The man had suffered from serious learning disabilities and his life had been struck by various misfortunes, including the end of his marriage, the subsequent death of his wife and a fire at his home.  He had managed to keep on top of his paperwork until his wife left him as the sole carer for their primary-school-age daughter.  The child had written a letter to his local tax office on his behalf but it had been returned unopened.  He had visited the office in person three times, but had been given only limited assistance.

In allowing his appeal, and cancelling the tax demands, the First-tier Tribunal found that he was a credible witness who was entirely lacking in guile.  His treatment by HMRC had been unconscionable, in the sense of grossly unfair, outrageous and completely unreasonable.  His literacy problems should have been obvious to HMRC staff and no consideration had been given, or concessions made, to his particular vulnerability.

Budget 2015: Main IHT Changes

Additional nil rate band

Much has been made of the increase of the inheritance tax allowance to £1m introduced in this year's Budget.  However, on closer inspection, the tax break is not as generous as it first appears.

The increase is due to an "additional" nil rate band over the existing nil rate bank of £325,000 (which has been frozen until April 2021), which can be used if a residence is passed on death to direct descendants.  The additional nil-rate band will not come in until 2017-18, when it will be £100,000.  It will then increase to £125,000 in 2018-19, £150,000 in 2019-20, and £175,000 in 2020-21.  It is reduced for estates with a net value of more than £2m (at the rate of £1 for every £2 over that threshold).

Interestingly, the additional nil rate band will also be available to anyone who downsizes after July 8 2015 and the assets of equivalent value are passed on death to direct descendants.

As with the existing nil rate band, any unused additional nil rate band can be transferred to a surviving spouse or civil partner, which is how the total nil rate band of £1m has been calculated.

Inheritance tax and Non-Domiciles

From April 2017, inheritance tax will be payable on all UK residential property owned by non-domiciled persons (directly or through an offshore structure).

Further, the point at which a non-domiciled person is deemed domiciled for inheritance tax purposes will be brought forward to 15 out of 20 years.  From April 2017, people who were born in the UK to parents who are domiciled here will be treated as UK domiciled while they are in the UK.

Animal Charities Give Way to Human Needs in Will Dispute

Everyone has the right to choose who to benefit in their wills.  However, that right is not unrestricted.  In a case that has lasted almost a decade, a mother who cut her poverty stricken daughter out of her £486,000 estate has had her will effectively re-written by the Court of Appeal.

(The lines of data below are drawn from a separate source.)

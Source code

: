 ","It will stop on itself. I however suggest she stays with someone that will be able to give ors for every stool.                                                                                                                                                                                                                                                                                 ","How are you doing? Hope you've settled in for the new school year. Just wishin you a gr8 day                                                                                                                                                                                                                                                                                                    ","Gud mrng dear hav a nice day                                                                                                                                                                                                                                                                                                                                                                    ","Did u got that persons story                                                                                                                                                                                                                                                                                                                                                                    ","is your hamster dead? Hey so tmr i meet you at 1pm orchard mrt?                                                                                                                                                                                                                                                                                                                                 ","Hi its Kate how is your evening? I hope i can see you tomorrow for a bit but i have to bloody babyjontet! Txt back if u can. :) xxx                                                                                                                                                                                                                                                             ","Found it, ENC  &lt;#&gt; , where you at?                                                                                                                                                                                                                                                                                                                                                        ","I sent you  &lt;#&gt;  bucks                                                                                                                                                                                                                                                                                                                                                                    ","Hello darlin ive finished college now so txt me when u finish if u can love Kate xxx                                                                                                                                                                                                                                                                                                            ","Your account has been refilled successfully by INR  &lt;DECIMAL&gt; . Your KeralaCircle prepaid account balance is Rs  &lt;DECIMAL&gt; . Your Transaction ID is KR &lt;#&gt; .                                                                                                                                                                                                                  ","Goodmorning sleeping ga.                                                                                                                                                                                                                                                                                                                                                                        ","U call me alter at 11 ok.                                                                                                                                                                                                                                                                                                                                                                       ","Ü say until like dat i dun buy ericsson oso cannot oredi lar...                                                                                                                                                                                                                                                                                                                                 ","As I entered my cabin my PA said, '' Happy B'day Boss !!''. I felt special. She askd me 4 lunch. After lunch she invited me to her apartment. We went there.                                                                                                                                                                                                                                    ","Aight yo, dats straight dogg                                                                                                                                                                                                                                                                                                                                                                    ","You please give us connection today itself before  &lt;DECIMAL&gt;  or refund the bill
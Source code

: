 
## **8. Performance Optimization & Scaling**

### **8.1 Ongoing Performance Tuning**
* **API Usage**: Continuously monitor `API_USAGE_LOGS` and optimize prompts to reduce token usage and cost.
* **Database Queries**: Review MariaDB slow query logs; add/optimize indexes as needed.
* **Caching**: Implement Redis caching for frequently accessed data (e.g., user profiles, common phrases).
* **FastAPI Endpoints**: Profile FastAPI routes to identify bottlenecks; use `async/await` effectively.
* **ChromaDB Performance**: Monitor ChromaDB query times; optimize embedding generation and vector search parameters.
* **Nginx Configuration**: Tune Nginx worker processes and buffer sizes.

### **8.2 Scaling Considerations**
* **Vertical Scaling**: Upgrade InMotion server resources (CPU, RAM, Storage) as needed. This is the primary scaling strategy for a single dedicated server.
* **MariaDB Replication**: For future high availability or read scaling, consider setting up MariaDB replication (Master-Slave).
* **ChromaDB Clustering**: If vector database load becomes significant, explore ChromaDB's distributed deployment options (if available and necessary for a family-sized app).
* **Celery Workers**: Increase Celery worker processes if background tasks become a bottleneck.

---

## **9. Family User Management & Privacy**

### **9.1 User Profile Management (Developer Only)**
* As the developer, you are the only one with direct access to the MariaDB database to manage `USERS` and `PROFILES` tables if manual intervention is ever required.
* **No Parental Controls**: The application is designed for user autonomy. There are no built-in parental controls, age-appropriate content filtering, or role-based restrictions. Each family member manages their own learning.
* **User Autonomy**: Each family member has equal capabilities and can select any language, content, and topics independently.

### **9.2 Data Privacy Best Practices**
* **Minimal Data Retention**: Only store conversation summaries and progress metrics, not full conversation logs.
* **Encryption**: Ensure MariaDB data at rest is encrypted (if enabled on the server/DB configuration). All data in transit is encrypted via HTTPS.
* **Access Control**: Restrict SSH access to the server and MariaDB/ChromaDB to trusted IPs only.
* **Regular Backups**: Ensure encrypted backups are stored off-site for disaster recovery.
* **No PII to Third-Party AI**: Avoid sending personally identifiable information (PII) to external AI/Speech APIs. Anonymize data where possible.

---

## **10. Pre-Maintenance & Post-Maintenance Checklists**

The mother fell out with her daughter many years before her death when the latter eloped with her teenage boyfriend.  Alongside her will, the mother left specific instructions that any attempt by her daughter to make a claim on her estate should be actively resisted.

The daughter, a mother of five who lived in straitened circumstances, nevertheless launched a claim under the Inheritance (Provision for Family and Dependents) Act 1975.  The claim was defended by her mother’s executors and the three animal charities named in the will.  Initially, the Court found that her mother had failed in her duty to make reasonable provision for her in her will and awarded her £50,000 from the estate.

The daughter appealed the decision.  In upholding the daughter’s appeal, the Court of Appeal found that the judge had under-estimated her reasonable needs.  Her portion of the estate was increased to £164,000 to cover the cost of purchasing her housing association home and to modestly supplement her income from benefits.